▸ **INSTRUCTIONS FOR THE TASK**: Only the lines from the one containing "- Avoiding excessive" to the end of the entries should be written out, each exactly as it stands, both ends included.

▸ **GIVEN ENTRIES**:
******************************

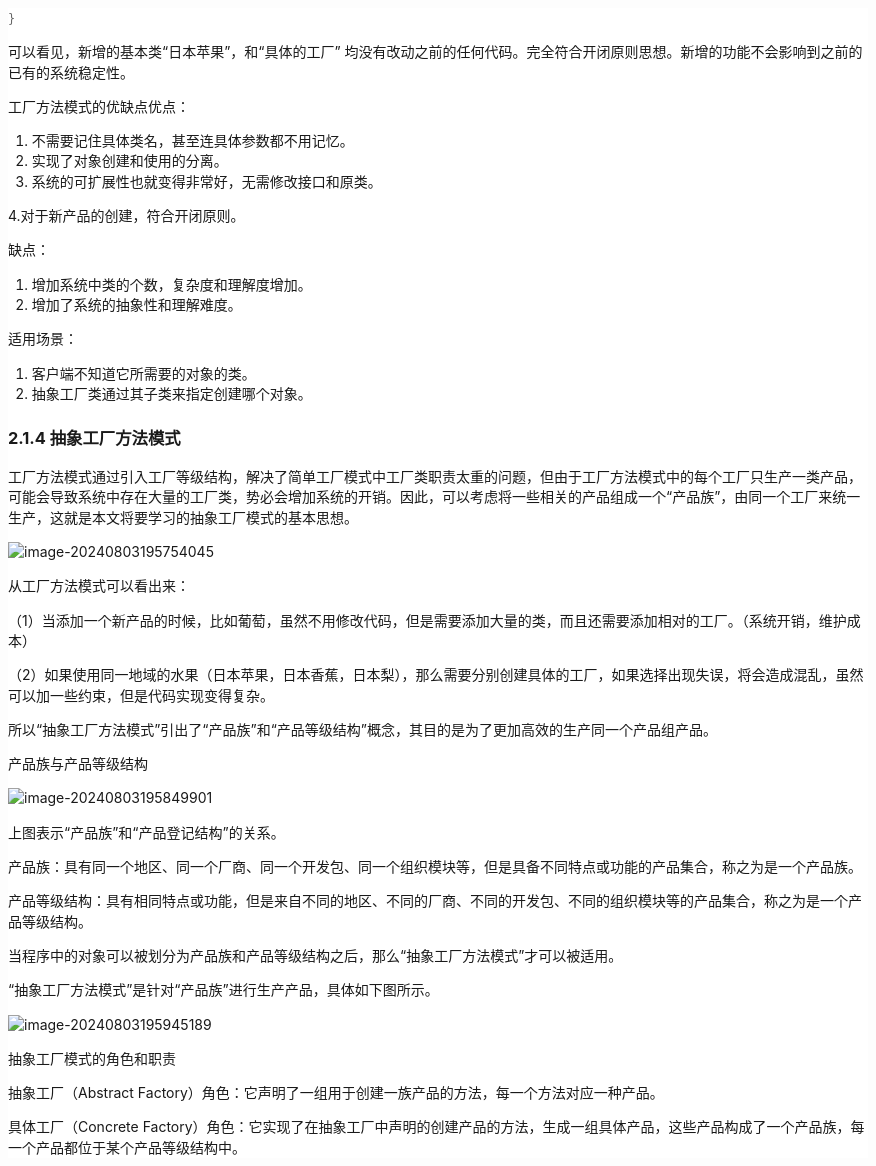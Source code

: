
 ```go
}

```

可以看见，新增的基本类“日本苹果”，和“具体的工厂” 均没有改动之前的任何代码。完全符合开闭原则思想。新增的功能不会影响到之前的已有的系统稳定性。

工厂方法模式的优缺点优点：

1. 不需要记住具体类名，甚至连具体参数都不用记忆。
2. 实现了对象创建和使用的分离。
3. 系统的可扩展性也就变得非常好，无需修改接口和原类。

4.对于新产品的创建，符合开闭原则。

缺点：

1. 增加系统中类的个数，复杂度和理解度增加。
2. 增加了系统的抽象性和理解难度。

适用场景：

1. 客户端不知道它所需要的对象的类。
2. 抽象工厂类通过其子类来指定创建哪个对象。

### 2.1.4 抽象工厂方法模式

工厂方法模式通过引入工厂等级结构，解决了简单工厂模式中工厂类职责太重的问题，但由于工厂方法模式中的每个工厂只生产一类产品，可能会导致系统中存在大量的工厂类，势必会增加系统的开销。因此，可以考虑将一些相关的产品组成一个“产品族”，由同一个工厂来统一生产，这就是本文将要学习的抽象工厂模式的基本思想。

![image-20240803195754045](https://blog.meowrain.cn/api/i/2024/08/03/ZoNOYt1722686275770795997.webp)​

从工厂方法模式可以看出来：

（1）当添加一个新产品的时候，比如葡萄，虽然不用修改代码，但是需要添加大量的类，而且还需要添加相对的工厂。（系统开销，维护成本）

（2）如果使用同一地域的水果（日本苹果，日本香蕉，日本梨），那么需要分别创建具体的工厂，如果选择出现失误，将会造成混乱，虽然可以加一些约束，但是代码实现变得复杂。

所以“抽象工厂方法模式”引出了“产品族”和“产品等级结构”概念，其目的是为了更加高效的生产同一个产品组产品。

产品族与产品等级结构

![image-20240803195849901](https://blog.meowrain.cn/api/i/2024/08/03/0pievr1722686331073243306.webp)​

上图表示“产品族”和“产品登记结构”的关系。

产品族：具有同一个地区、同一个厂商、同一个开发包、同一个组织模块等，但是具备不同特点或功能的产品集合，称之为是一个产品族。

产品等级结构：具有相同特点或功能，但是来自不同的地区、不同的厂商、不同的开发包、不同的组织模块等的产品集合，称之为是一个产品等级结构。

当程序中的对象可以被划分为产品族和产品等级结构之后，那么“抽象工厂方法模式”才可以被适用。

“抽象工厂方法模式”是针对“产品族”进行生产产品，具体如下图所示。

![image-20240803195945189](https://blog.meowrain.cn/api/i/2024/08/03/zYckpX1722686386022548832.webp)​

抽象工厂模式的角色和职责

抽象工厂（Abstract Factory）角色：它声明了一组用于创建一族产品的方法，每一个方法对应一种产品。

具体工厂（Concrete Factory）角色：它实现了在抽象工厂中声明的创建产品的方法，生成一组具体产品，这些产品构成了一个产品族，每一个产品都位于某个产品等级结构中。
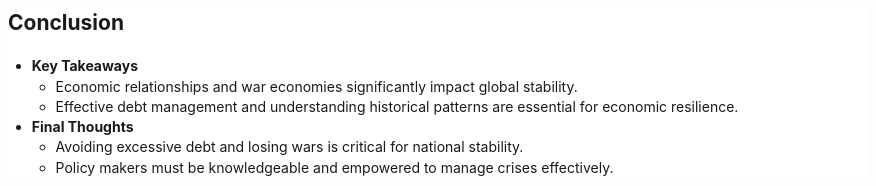 ## Conclusion
- **Key Takeaways**
  - Economic relationships and war economies significantly impact global stability.
  - Effective debt management and understanding historical patterns are essential for economic resilience.
- **Final Thoughts**
  - Avoiding excessive debt and losing wars is critical for national stability.
  - Policy makers must be knowledgeable and empowered to manage crises effectively.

******************************

▸ **OUTPUT OF THE TASK**:
  - Avoiding excessive debt and losing wars is critical for national stability.
  - Policy makers must be knowledgeable and empowered to manage crises effectively.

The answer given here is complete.